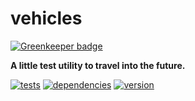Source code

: # vehicles

[![Greenkeeper badge](https://badges.greenkeeper.io/chrisguttandin/vehicles.svg)](https://greenkeeper.io/)

**A little test utility to travel into the future.**

[![tests](https://img.shields.io/travis/chrisguttandin/vehicles/master.svg?style=flat-square)](https://travis-ci.org/chrisguttandin/vehicles)
[![dependencies](https://img.shields.io/david/chrisguttandin/vehicles.svg?style=flat-square)](https://www.npmjs.com/package/vehicles)
[![version](https://img.shields.io/npm/v/vehicles.svg?style=flat-square)](https://www.npmjs.com/package/vehicles)
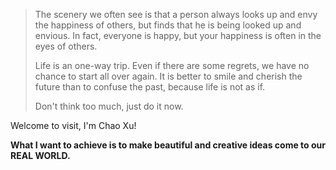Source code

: > The scenery we often see is that a person always looks up and envy the happiness of others, but finds that he is being looked up and envious. In fact, everyone is happy, but your happiness is often in the eyes of others.
> 
> Life is an one-way trip. Even if there are some regrets, we have no chance to start all over again. It is better to smile and cherish the future than to confuse the past, because life is not as if.
> 
> Don't think too much, just do it now.

Welcome to visit, I'm Chao Xu! 

**What I want to achieve is to make beautiful and creative ideas come to our REAL WORLD.**  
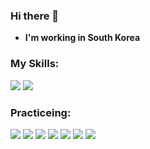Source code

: ### Hi there 👋

 - **I'm working in South Korea**

### My Skills: 
<img src="https://img.shields.io/badge/Java-007396?style=for-the-badge&logo=Java&logoColor=white"/>&nbsp;<img src="https://img.shields.io/badge/Python-3776AB?style=for-the-badge&logo=Python&logoColor=white"/>

### Practiceing:
<img src="https://img.shields.io/badge/C-A8B9CC?style=for-the-badge&logo=C&logoColor=white"/>&nbsp;<img src="https://img.shields.io/badge/C++-00599C?style=for-the-badge&logo=C++&logoColor=white"/>&nbsp;<img src="https://img.shields.io/badge/JavaScript-F7DF1E?style=for-the-badge&logo=JavaScript&logoColor=white"/>&nbsp;<img src="https://img.shields.io/badge/TypeScript-3178C6?style=for-the-badge&logo=TypeScript&logoColor=white"/>&nbsp;<img src="https://img.shields.io/badge/Kotlin-0095D5?style=for-the-badge&logo=Kotlin&logoColor=white"/>&nbsp;<img src="https://img.shields.io/badge/Flutter-02569B?style=for-the-badge&logo=Flutter&logoColor=white"/>&nbsp;<img src="https://img.shields.io/badge/Go-00ADD8?style=for-the-badge&logo=Go&logoColor=white"/>


<!--
[![Anurag's github stats](https://github-readme-stats.vercel.app/api?username=LastDice&theme=vue-dark)](https://github.com/anuraghazra/github-readme-stats)

**LastDIce/LastDice** is a ✨ _special_ ✨ repository because its `README.md` (this file) appears on your GitHub profile.

Here are some ideas to get you started:

- 🔭 I’m currently working on ...
- 🌱 I’m currently learning ...
- 👯 I’m looking to collaborate on ...
- 🤔 I’m looking for help with ...
- 💬 Ask me about ...
- 📫 How to reach me: ...
- 😄 Pronouns: ...
- ⚡ Fun fact: ...
-->
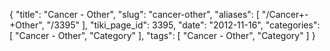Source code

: {
    "title": "Cancer - Other",
    "slug": "cancer-other",
    "aliases": [
        "/Cancer+-+Other",
        "/3395"
    ],
    "tiki_page_id": 3395,
    "date": "2012-11-16",
    "categories": [
        "Cancer - Other",
        "Category"
    ],
    "tags": [
        "Cancer - Other",
        "Category"
    ]
}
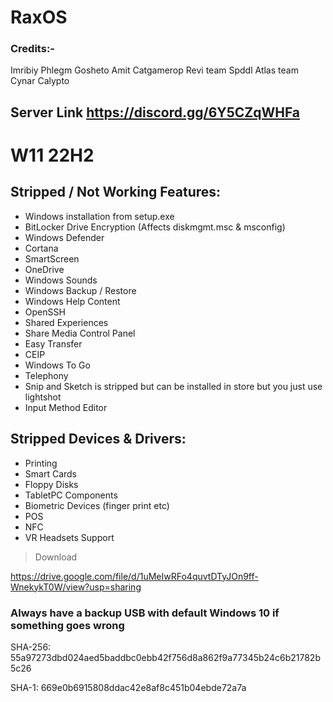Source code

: # RaxOS

### Credits:-
Imribiy
Phlegm
Gosheto
Amit
Catgamerop 
Revi team
Spddl
Atlas team
Cynar
Calypto

## Server Link https://discord.gg/6Y5CZqWHFa


# W11 22H2
## Stripped / Not Working Features:
- Windows installation from setup.exe
- BitLocker Drive Encryption (Affects diskmgmt.msc & msconfig)
- Windows Defender
- Cortana
- SmartScreen
- OneDrive
- Windows Sounds
- Windows Backup / Restore
- Windows Help Content
- OpenSSH
- Shared Experiences
- Share Media Control Panel
- Easy Transfer
- CEIP
- Windows To Go
- Telephony
- Snip and Sketch is stripped but can be installed in store but you just use lightshot
- Input Method Editor

## Stripped Devices & Drivers:
- Printing
- Smart Cards
- Floppy Disks
- TabletPC Components
- Biometric Devices (finger print etc)
- POS
- NFC
- VR Headsets Support

> Download

https://drive.google.com/file/d/1uMeIwRFo4quvtDTyJOn9ff-WnekykT0W/view?usp=sharing

### Always have a backup USB with default Windows 10 if something goes wrong

SHA-256: 55a97273dbd024aed5baddbc0ebb42f756d8a862f9a77345b24c6b21782b5c26

SHA-1: 669e0b6915808ddac42e8af8c451b04ebde72a7a
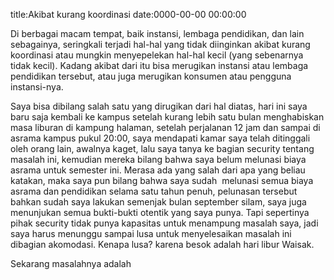 title:Akibat kurang koordinasi
date:0000-00-00 00:00:00

Di berbagai macam tempat, baik instansi, lembaga pendidikan, dan lain sebagainya, seringkali terjadi hal-hal yang tidak diinginkan akibat kurang koordinasi atau mungkin menyepelekan hal-hal kecil (yang sebenarnya tidak kecil). Kadang akibat dari itu bisa merugikan instansi atau lembaga pendidikan tersebut, atau juga merugikan konsumen atau pengguna instansi-nya.

Saya bisa dibilang salah satu yang dirugikan dari hal diatas, hari ini saya baru saja kembali ke kampus setelah kurang lebih satu bulan menghabiskan masa liburan di kampung halaman, setelah perjalanan 12 jam dan sampai di asrama kampus pukul 20:00, saya mendapati kamar saya telah ditinggali oleh orang lain, awalnya kaget, lalu saya tanya ke bagian security tentang masalah ini, kemudian mereka bilang bahwa saya belum melunasi biaya asrama untuk semester ini. Merasa ada yang salah dari apa yang beliau katakan, maka saya pun bilang bahwa saya sudah&#160; melunasi semua biaya asrama dan pendidikan selama satu tahun penuh, pelunasan tersebut bahkan sudah saya lakukan semenjak bulan september silam, saya juga menunjukan semua bukti-bukti otentik yang saya punya. Tapi sepertinya pihak security tidak punya kapasitas untuk menampung masalah saya, jadi saya harus menunggu sampai lusa untuk menyelesaikan masalah ini dibagian akomodasi. Kenapa lusa? karena besok adalah hari libur Waisak.

Sekarang masalahnya adalah
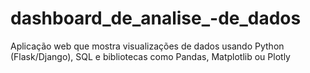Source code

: # dashboard_de_analise_-de_dados
Aplicação web que mostra visualizações de dados usando Python (Flask/Django), SQL e bibliotecas como Pandas, Matplotlib ou Plotly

◆ Task details ◆
Write the listing above out again word for word, excluding all images.

◆ Written reply ◆
Source code

: # vehicles

[![Greenkeeper badge](https://badges.greenkeeper.io/chrisguttandin/vehicles.svg)](https://greenkeeper.io/)

**A little test utility to travel into the future.**

[![tests](https://img.shields.io/travis/chrisguttandin/vehicles/master.svg?style=flat-square)](https://travis-ci.org/chrisguttandin/vehicles)
[![dependencies](https://img.shields.io/david/chrisguttandin/vehicles.svg?style=flat-square)](https://www.npmjs.com/package/vehicles)
[![version](https://img.shields.io/npm/v/vehicles.svg?style=flat-square)](https://www.npmjs.com/package/vehicles)
Source code

: > The scenery we often see is that a person always looks up and envy the happiness of others, but finds that he is being looked up and envious. In fact, everyone is happy, but your happiness is often in the eyes of others.
> 
> Life is an one-way trip. Even if there are some regrets, we have no chance to start all over again. It is better to smile and cherish the future than to confuse the past, because life is not as if.
> 
> Don't think too much, just do it now.

Welcome to visit, I'm Chao Xu! 

**What I want to achieve is to make beautiful and creative ideas come to our REAL WORLD.**  
Source code

: ### Hi there 👋

 - **I'm working in South Korea**

### My Skills: 
<img src="https://img.shields.io/badge/Java-007396?style=for-the-badge&logo=Java&logoColor=white"/>&nbsp;<img src="https://img.shields.io/badge/Python-3776AB?style=for-the-badge&logo=Python&logoColor=white"/>

### Practiceing:
<img src="https://img.shields.io/badge/C-A8B9CC?style=for-the-badge&logo=C&logoColor=white"/>&nbsp;<img src="https://img.shields.io/badge/C++-00599C?style=for-the-badge&logo=C++&logoColor=white"/>&nbsp;<img src="https://img.shields.io/badge/JavaScript-F7DF1E?style=for-the-badge&logo=JavaScript&logoColor=white"/>&nbsp;<img src="https://img.shields.io/badge/TypeScript-3178C6?style=for-the-badge&logo=TypeScript&logoColor=white"/>&nbsp;<img src="https://img.shields.io/badge/Kotlin-0095D5?style=for-the-badge&logo=Kotlin&logoColor=white"/>&nbsp;<img src="https://img.shields.io/badge/Flutter-02569B?style=for-the-badge&logo=Flutter&logoColor=white"/>&nbsp;<img src="https://img.shields.io/badge/Go-00ADD8?style=for-the-badge&logo=Go&logoColor=white"/>


<!--
[![Anurag's github stats](https://github-readme-stats.vercel.app/api?username=LastDice&theme=vue-dark)](https://github.com/anuraghazra/github-readme-stats)

**LastDIce/LastDice** is a ✨ _special_ ✨ repository because its `README.md` (this file) appears on your GitHub profile.

Here are some ideas to get you started:

- 🔭 I’m currently working on ...
- 🌱 I’m currently learning ...
- 👯 I’m looking to collaborate on ...
- 🤔 I’m looking for help with ...
- 💬 Ask me about ...
- 📫 How to reach me: ...
- 😄 Pronouns: ...
- ⚡ Fun fact: ...
-->
Source code

: {
    "title": "Cancer - Other",
    "slug": "cancer-other",
    "aliases": [
        "/Cancer+-+Other",
        "/3395"
    ],
    "tiki_page_id": 3395,
    "date": "2012-11-16",
    "categories": [
        "Cancer - Other",
        "Category"
    ],
    "tags": [
        "Cancer - Other",
        "Category"
    ]
}
Source code

: # RaxOS

### Credits:-
Imribiy
Phlegm
Gosheto
Amit
Catgamerop 
Revi team
Spddl
Atlas team
Cynar
Calypto

## Server Link https://discord.gg/6Y5CZqWHFa


# W11 22H2
## Stripped / Not Working Features:
- Windows installation from setup.exe
- BitLocker Drive Encryption (Affects diskmgmt.msc & msconfig)
- Windows Defender
- Cortana
- SmartScreen
- OneDrive
- Windows Sounds
- Windows Backup / Restore
- Windows Help Content
- OpenSSH
- Shared Experiences
- Share Media Control Panel
- Easy Transfer
- CEIP
- Windows To Go
- Telephony
- Snip and Sketch is stripped but can be installed in store but you just use lightshot
- Input Method Editor

## Stripped Devices & Drivers:
- Printing
- Smart Cards
- Floppy Disks
- TabletPC Components
- Biometric Devices (finger print etc)
- POS
- NFC
- VR Headsets Support

> Download

https://drive.google.com/file/d/1uMeIwRFo4quvtDTyJOn9ff-WnekykT0W/view?usp=sharing

### Always have a backup USB with default Windows 10 if something goes wrong

SHA-256: 55a97273dbd024aed5baddbc0ebb42f756d8a862f9a77345b24c6b21782b5c26

SHA-1: 669e0b6915808ddac42e8af8c451b04ebde72a7a
 title:Akibat kurang koordinasi
date:0000-00-00 00:00:00

Di berbagai macam tempat, baik instansi, lembaga pendidikan, dan lain sebagainya, seringkali terjadi hal-hal yang tidak diinginkan akibat kurang koordinasi atau mungkin menyepelekan hal-hal kecil (yang sebenarnya tidak kecil). Kadang akibat dari itu bisa merugikan instansi atau lembaga pendidikan tersebut, atau juga merugikan konsumen atau pengguna instansi-nya.

Saya bisa dibilang salah satu yang dirugikan dari hal diatas, hari ini saya baru saja kembali ke kampus setelah kurang lebih satu bulan menghabiskan masa liburan di kampung halaman, setelah perjalanan 12 jam dan sampai di asrama kampus pukul 20:00, saya mendapati kamar saya telah ditinggali oleh orang lain, awalnya kaget, lalu saya tanya ke bagian security tentang masalah ini, kemudian mereka bilang bahwa saya belum melunasi biaya asrama untuk semester ini. Merasa ada yang salah dari apa yang beliau katakan, maka saya pun bilang bahwa saya sudah&#160; melunasi semua biaya asrama dan pendidikan selama satu tahun penuh, pelunasan tersebut bahkan sudah saya lakukan semenjak bulan september silam, saya juga menunjukan semua bukti-bukti otentik yang saya punya. Tapi sepertinya pihak security tidak punya kapasitas untuk menampung masalah saya, jadi saya harus menunggu sampai lusa untuk menyelesaikan masalah ini dibagian akomodasi. Kenapa lusa? karena besok adalah hari libur Waisak.

Sekarang masalahnya adalah
Source code

: # dashboard_de_analise_-de_dados
Aplicação web que mostra visualizações de dados usando Python (Flask/Django), SQL e bibliotecas como Pandas, Matplotlib ou Plotly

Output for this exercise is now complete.